Employment has fallen for the first time in four years amid Brexit concerns in Northern Ireland, a business survey showed.
The Purchasing Managers Index (PMI) said conditions were “subdued” at the start of this year, with reduced staffing levels primarily due to job losses in the services sector.
Business activity rose at the weakest pace for more than two years while new orders increased only marginally, the survey of firms revealed.
Ulster Bank chief economist for Northern Ireland Richard Ramsey said: “Looking at the order books of firms, which have been broadly flat for the past two months, suggests that subdued growth might be with us for some time.”
Throughout 2018 the theme was one of ever-slowing growth, he said, with the final three months the weakest quarter in nine.
This trend has continued into this year, with January seeing private sector growth at a 28-month low.
The survey said the cooling of the economy was happening amid Brexit uncertainty.
Mr Ramsey added: “Whilst 2018 was characterised by a buoyant labour market, a record high in private sector jobs, and growing skills shortages, we are now perhaps at a turning point.
“The latest survey reports that staffing levels fell for the first time in four years.
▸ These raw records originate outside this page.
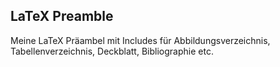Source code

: ## LaTeX Preamble

Meine LaTeX Präambel mit Includes für Abbildungsverzeichnis, Tabellenverzeichnis, Deckblatt, Bibliographie etc. 
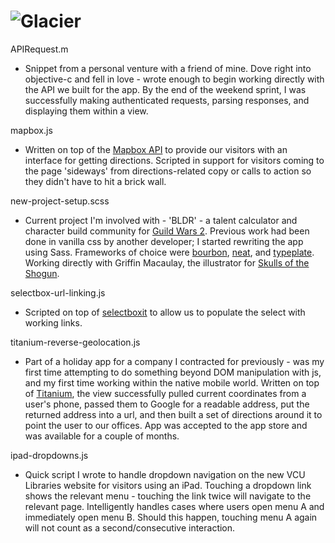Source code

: ![Glacier](http://f.cl.ly/items/0i1G0y2d112A2Q2Y232s/Screen%20Shot%202013-10-11%20at%208.55.25%20PM.png)
============================================

APIRequest.m
- Snippet from a personal venture with a friend of mine. Dove right into objective-c and fell in love - wrote enough to begin working directly with the API we built for the app. By the end of the weekend sprint, I was successfully making authenticated requests, parsing responses, and displaying them within a view. 

mapbox.js
- Written on top of the [Mapbox API](https://www.mapbox.com/) to provide our visitors with an interface for getting directions. Scripted in support for visitors coming to the page 'sideways' from directions-related copy or calls to action so they didn't have to hit a brick wall. 

new-project-setup.scss
- Current project I'm involved with - 'BLDR' - a talent calculator and character build community for [Guild Wars 2](https://www.guildwars2.com/en/). Previous work had been done in vanilla css by another developer; I started rewriting the app using Sass. Frameworks of choice were [bourbon](http://bourbon.io/), [neat](http://neat.bourbon.io/), and [typeplate](http://typeplate.com/). Working directly with Griffin Macaulay, the illustrator for [Skulls of the Shogun](http://skullsoftheshogun.com/).

selectbox-url-linking.js
- Scripted on top of [selectboxit](http://gregfranko.com/jquery.selectBoxIt.js/) to allow us to populate the select with working links. 

titanium-reverse-geolocation.js
- Part of a holiday app for a company I contracted for previously - was my first time attempting to do something beyond DOM manipulation with js, and my first time working within the native mobile world. Written on top of [Titanium](http://www.appcelerator.com/titanium/titanium-sdk/), the view successfully pulled current coordinates from a user's phone, passed them to Google for a readable address, put the returned address into a url, and then built a set of directions around it to point the user to our offices. App was accepted to the app store and was available for a couple of months.

ipad-dropdowns.js
- Quick script I wrote to handle dropdown navigation on the new VCU Libraries website for visitors using an iPad. Touching a dropdown link shows the relevant menu - touching the link twice will navigate to the relevant page. Intelligently handles cases where users open menu A and immediately open menu B. Should this happen, touching menu A again will not count as a second/consecutive interaction.
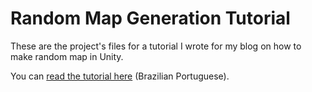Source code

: # Random Map Generation Tutorial

These are the project's files for a tutorial I wrote for my blog on how to make random map in Unity.

You can [read the tutorial here](https://rockprogramacaoegames.com.br/unity/como-criar-mapas-aleatorios-inspirado-por-binding-of-isaac-na-unity/) (Brazilian Portuguese).
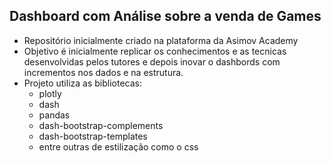 ## Dashboard com Análise sobre a venda de Games

- Repositório inicialmente criado na plataforma da Asimov Academy
- Objetivo é inicialmente replicar os conhecimentos e as tecnicas desenvolvidas pelos tutores e depois inovar o dashbords com incrementos nos dados e na estrutura.
- Projeto utiliza as bibliotecas:
    - plotly
    - dash
    - pandas
    - dash-bootstrap-complements
    - dash-bootstrap-templates
    - entre outras de estilização como o css

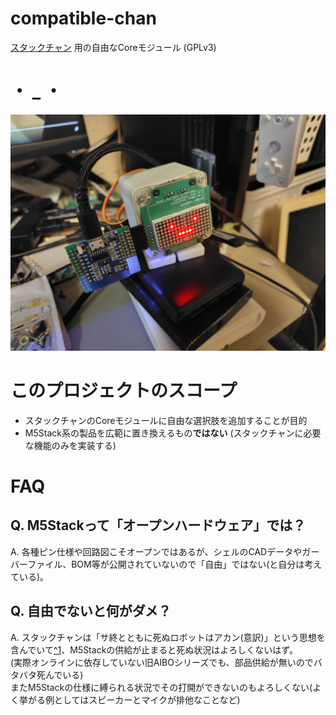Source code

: # compatible-chan
[スタックチャン](https://github.com/stack-chan/stack-chan) 用の自由なCoreモジュール (GPLv3)

# ・ _ ・
![v0.1-led 788bs版の動作の様子](media/240825-v0-788bs.JPG)

# このプロジェクトのスコープ
- スタックチャンのCoreモジュールに自由な選択肢を追加することが目的
- M5Stack系の製品を広範に置き換えるもの**ではない** (スタックチャンに必要な機能のみを実装する)

# FAQ
## Q. M5Stackって「オープンハードウェア」では？
A. 各種ピン仕様や回路図こそオープンではあるが、シェルのCADデータやガーバーファイル、BOM等が公開されていないので「自由」ではない(と自分は考えている)。

## Q. 自由でないと何がダメ？
A. スタックチャンは「サ終とともに死ぬロボットはアカン(意訳)」という思想を含んでいて[^1](https://protopedia.net/prototype/2345)、M5Stackの供給が止まると死ぬ状況はよろしくないはず。  
(実際オンラインに依存していない旧AIBOシリーズでも、部品供給が無いのでバタバタ死んでいる)  
またM5Stackの仕様に縛られる状況でその打開ができないのもよろしくない(よく挙がる例としてはスピーカーとマイクが排他なことなど)  
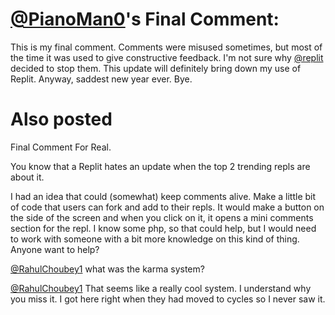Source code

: # [@PianoMan0](https://replit.com/@PianoMan0)'s Final Comment:

This is my final comment. Comments were misused sometimes, but most of the time it was used to give constructive feedback. I'm not sure why [@replit](https://replit.com/@replit) decided to stop them. This update will definitely bring down my use of Replit. Anyway, saddest new year ever. Bye.

# Also posted

Final Comment For Real.

You know that a Replit hates an update when the top 2 trending repls are about it.

I had an idea that could (somewhat) keep comments alive. Make a little bit of code that users can fork and add to their repls. It would make a button on the side of the screen and when you click on it, it opens a mini comments section for the repl. I know some php, so that could help, but I would need to work with someone with a bit more knowledge on this kind of thing. Anyone want to help?

[@RahulChoubey1](https://replit.com/@RahulChoubey1) what was the karma system?

[@RahulChoubey1](https://replit.com/@RahulChoubey1) That seems like a really cool system. I understand why you miss it. I got here right when they had moved to cycles so I never saw it.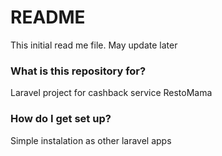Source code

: # README #

This initial read me file. May update later

### What is this repository for? ###

Laravel project for cashback service RestoMama

### How do I get set up? ###

Simple instalation as other laravel apps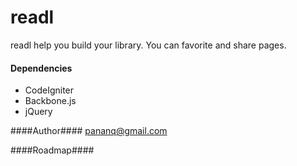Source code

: readl
=====
readl help you build your library. You can favorite and share pages. 
     
    
#### Dependencies ####
* CodeIgniter
* Backbone.js
* jQuery
   
####Author####
pananq@gmail.com
   
####Roadmap####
Indeed, the employment index dropped to a 67-month low.”
Danske Bank also said Brexit was weighing on people’s minds.
Consumer confidence picked up slightly towards the end of last year but 17% of those surveyed said the EU divorce negotiations had negatively affected them.
A further 12% said the Government’s long-term Brexit objectives had impacted on confidence.
Meanwhile, around 40% of Northern Ireland’s small or medium-sized firms cancelled or postponed investment plans due to Brexit, the Allied Irish Banks (AIB) said.
More than half across the whole of Ireland have yet to begin planning even though around two thirds believe the divorce will have a negative impact.